There is then a third category that I believe falls into Amendment 9, which we will consider after this little group. Within that category there are regulations that fall to come into effect after exit day, but the main regulation will have been adopted before that. Again, the City of London gives the example of the prospectus EU regulation 2017/1129. The regulation itself, which is directly applicable, will have been in force since 20 July 2017, but the majority of the regulation will not apply until 21 July 2019, which will mean we will no longer be in regulatory alignment with the European Union after that date.

To sum up the little debate we had on this in Committee, my noble and learned friend Lord Keen, who I am delighted to see in his place, was rather brutal and frank. He said that there might be directives that have been adopted that have not been subject to implementation by the exit date because the transition period extended beyond the exit date. He went on to say:

“There is no legal basis for doing so. With great respect to my noble friend, her amendment would not actually provide one; that is perhaps an aside”.

The central point is that,

“directives that have been adopted but not implemented by the exit date, and which have a transition period that goes beyond the exit date, are not part of domestic law, and for the purposes of the Bill they will not become part of domestic law or EU retained law. Therefore, we will not be taking them into our domestic law by way of an implementation that takes place after”,—[Official Report, 28/2/18; col. 689.] that date.

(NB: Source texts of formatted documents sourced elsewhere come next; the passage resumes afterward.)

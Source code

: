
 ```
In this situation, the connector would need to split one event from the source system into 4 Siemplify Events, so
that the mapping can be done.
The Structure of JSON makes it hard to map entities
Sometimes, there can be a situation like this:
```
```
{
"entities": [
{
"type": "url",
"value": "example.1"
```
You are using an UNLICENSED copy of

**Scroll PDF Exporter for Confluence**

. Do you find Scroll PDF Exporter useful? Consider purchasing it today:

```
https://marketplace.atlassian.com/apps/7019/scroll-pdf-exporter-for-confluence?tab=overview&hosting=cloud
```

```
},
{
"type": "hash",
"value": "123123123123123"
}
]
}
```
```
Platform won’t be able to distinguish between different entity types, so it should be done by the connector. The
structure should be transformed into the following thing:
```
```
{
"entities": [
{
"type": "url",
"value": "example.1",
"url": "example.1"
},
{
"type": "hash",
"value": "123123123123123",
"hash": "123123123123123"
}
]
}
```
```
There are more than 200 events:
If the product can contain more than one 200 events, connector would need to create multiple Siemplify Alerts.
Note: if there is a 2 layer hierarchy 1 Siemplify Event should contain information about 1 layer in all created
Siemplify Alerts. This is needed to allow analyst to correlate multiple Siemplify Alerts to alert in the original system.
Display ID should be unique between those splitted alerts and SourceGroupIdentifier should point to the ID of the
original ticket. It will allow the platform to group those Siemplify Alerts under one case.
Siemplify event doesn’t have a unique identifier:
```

My purpose in bringing forward the amendment is simply to request that my noble and learned friend brings forward a legal basis today. When we had our meeting, for which we are extremely grateful, he said that it would be open to the Government at a future date to decide that a directive that fell into this category—adopted but not implemented—could be transposed by primary legislation and become part of retained EU law in that way. The question I put to my noble and learned friend is simple. This is very odd. Either it would lead to at least 23 pieces of primary legislation— 23 separate Bills—or one Bill giving individual effect to all the separate pieces of legislation, not just the 23, but the others to which I have referred, in which case it would extend Henry VIII powers beyond those we have already identified. My further question to the Minister would therefore be: what precedent is there for this, and where would the parliamentary scrutiny fall?

In speaking to these amendments, I hope for further clarification, and a commitment and an undertaking from my noble and learned friend to give legal certainty about these two categories of legislation where directives have been adopted but not implemented before exit day.